The Guzzardi factor
Long before there was a tea party, a political novice named Peg Luksik shocked the political establishment in 1990 by nearly knocking off then-Auditor General Barbara Hafer in a Republican primary for governor.
There's no question the conservative Luksik's challenge hurt Hafer's uphill battle against Democrat Gov. Robert P. Casey, who won easily in the November election.
Bob Guzzardi, an Ardmore attorney and self-described conservative reformer, is hoping for similar — or better — results in a Republican primary next year against incumbent Gov. Tom Corbett. Guzzardi is trying to gather the 2,000 signatures needed to get on the ballot.
Despite Corbett's chronically low poll numbers, he'll have millions of dollars to try to reshape his image with voters. Guzzardi, a successful real estate entrepreneur, is planning only a “minimal amount of money” for a campaign and he won't be soliciting contributions.
Guzzardi is a behind-the-scenes player. His politics? Think, in general terms, Ted Cruz, Rand Paul and Daryl Metcalfe.
He was a major contributor to and promoter of John Eichelberger of Altoona, who defeated Senate President Pro Tempore Robert Jubelirer, and Mike Folmer of Lebanon, who beat Senate Majority Leader David Brightbill, in the 2006 Republican primary in the aftermath of the 2005 pay-jacking the Senate leaders helped direct.
Guzzardi is banking on support from tea party-type groups and GOP reformers. He believes Internet networking will get out the word about his candidacy for limited government and economic freedom. “If all disaffected and disappointed Republicans vote in the May 20 primary, I can deny Tom Corbett the nomination and weaken the Harrisburg Republican leadership, which has disappointed and sold out,” said Guzzardi, a blogger who regularly rips Republicans he considers too liberal.
Corbett cannot win re-election and a Democrat will be the next governor, Guzzardi contends.
Any reasonable assessment suggests Guzzardi cannot win. And many political analysts, despite the poll numbers, do not write off Corbett. Much of it depends on which Democrat emerges from the Democrats' primary and what happens between now and November 2014.
If Guzzardi draws a heavy anti-Corbett vote in a primary, he can significantly damage Corbett's re-election prospects. Surely Guzzardi, a very bright guy, knows he would be indirectly helping a Democrat win.
Guzzardi likely doesn't care. He is committed to long-term reform of the Republican Party and he believes a Democrat will win anyway.
However, without spending money on TV advertising, there's also the possibility Guzzardi will merely be a footnote in the primary election; he will be considered a fringe candidate by some.
Guzzardi says he's giving GOP voters a choice.
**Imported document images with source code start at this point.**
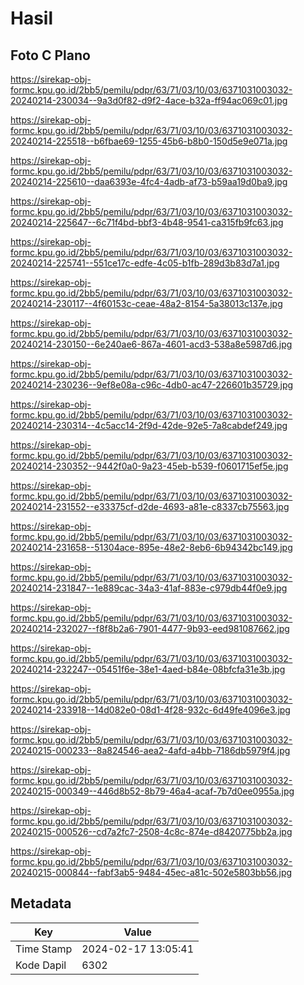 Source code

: # Hasil

## Foto C Plano

https://sirekap-obj-formc.kpu.go.id/2bb5/pemilu/pdpr/63/71/03/10/03/6371031003032-20240214-230034--9a3d0f82-d9f2-4ace-b32a-ff94ac069c01.jpg

https://sirekap-obj-formc.kpu.go.id/2bb5/pemilu/pdpr/63/71/03/10/03/6371031003032-20240214-225518--b6fbae69-1255-45b6-b8b0-150d5e9e071a.jpg

https://sirekap-obj-formc.kpu.go.id/2bb5/pemilu/pdpr/63/71/03/10/03/6371031003032-20240214-225610--daa6393e-4fc4-4adb-af73-b59aa19d0ba9.jpg

https://sirekap-obj-formc.kpu.go.id/2bb5/pemilu/pdpr/63/71/03/10/03/6371031003032-20240214-225647--6c71f4bd-bbf3-4b48-9541-ca315fb9fc63.jpg

https://sirekap-obj-formc.kpu.go.id/2bb5/pemilu/pdpr/63/71/03/10/03/6371031003032-20240214-225741--551ce17c-edfe-4c05-b1fb-289d3b83d7a1.jpg

https://sirekap-obj-formc.kpu.go.id/2bb5/pemilu/pdpr/63/71/03/10/03/6371031003032-20240214-230117--4f60153c-ceae-48a2-8154-5a38013c137e.jpg

https://sirekap-obj-formc.kpu.go.id/2bb5/pemilu/pdpr/63/71/03/10/03/6371031003032-20240214-230150--6e240ae6-867a-4601-acd3-538a8e5987d6.jpg

https://sirekap-obj-formc.kpu.go.id/2bb5/pemilu/pdpr/63/71/03/10/03/6371031003032-20240214-230236--9ef8e08a-c96c-4db0-ac47-226601b35729.jpg

https://sirekap-obj-formc.kpu.go.id/2bb5/pemilu/pdpr/63/71/03/10/03/6371031003032-20240214-230314--4c5acc14-2f9d-42de-92e5-7a8cabdef249.jpg

https://sirekap-obj-formc.kpu.go.id/2bb5/pemilu/pdpr/63/71/03/10/03/6371031003032-20240214-230352--9442f0a0-9a23-45eb-b539-f0601715ef5e.jpg

https://sirekap-obj-formc.kpu.go.id/2bb5/pemilu/pdpr/63/71/03/10/03/6371031003032-20240214-231552--e33375cf-d2de-4693-a81e-c8337cb75563.jpg

https://sirekap-obj-formc.kpu.go.id/2bb5/pemilu/pdpr/63/71/03/10/03/6371031003032-20240214-231658--51304ace-895e-48e2-8eb6-6b94342bc149.jpg

https://sirekap-obj-formc.kpu.go.id/2bb5/pemilu/pdpr/63/71/03/10/03/6371031003032-20240214-231847--1e889cac-34a3-41af-883e-c979db44f0e9.jpg

https://sirekap-obj-formc.kpu.go.id/2bb5/pemilu/pdpr/63/71/03/10/03/6371031003032-20240214-232027--f8f8b2a6-7901-4477-9b93-eed981087662.jpg

https://sirekap-obj-formc.kpu.go.id/2bb5/pemilu/pdpr/63/71/03/10/03/6371031003032-20240214-232247--05451f6e-38e1-4aed-b84e-08bfcfa31e3b.jpg

https://sirekap-obj-formc.kpu.go.id/2bb5/pemilu/pdpr/63/71/03/10/03/6371031003032-20240214-233918--14d082e0-08d1-4f28-932c-6d49fe4096e3.jpg

https://sirekap-obj-formc.kpu.go.id/2bb5/pemilu/pdpr/63/71/03/10/03/6371031003032-20240215-000233--8a824546-aea2-4afd-a4bb-7186db5979f4.jpg

https://sirekap-obj-formc.kpu.go.id/2bb5/pemilu/pdpr/63/71/03/10/03/6371031003032-20240215-000349--446d8b52-8b79-46a4-acaf-7b7d0ee0955a.jpg

https://sirekap-obj-formc.kpu.go.id/2bb5/pemilu/pdpr/63/71/03/10/03/6371031003032-20240215-000526--cd7a2fc7-2508-4c8c-874e-d8420775bb2a.jpg

https://sirekap-obj-formc.kpu.go.id/2bb5/pemilu/pdpr/63/71/03/10/03/6371031003032-20240215-000844--fabf3ab5-9484-45ec-a81c-502e5803bb56.jpg


## Metadata

| Key        | Value               |
| ---------- | ------------------- |
| Time Stamp | 2024-02-17 13:05:41 |
| Kode Dapil | 6302                |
He says the $2.4 billion transportation bill Corbett sought and signed in November was the straw that broke the taxpayers' back. Corbett as a candidate in 2010 signed an anti-tax pledge. The transportation bill is funded by higher gasoline taxes at the pump.
The higher wholesale tax on gasoline is a user fee, supporters say. Corbett says it's a public safety issue to fix deteriorating roads and bridges.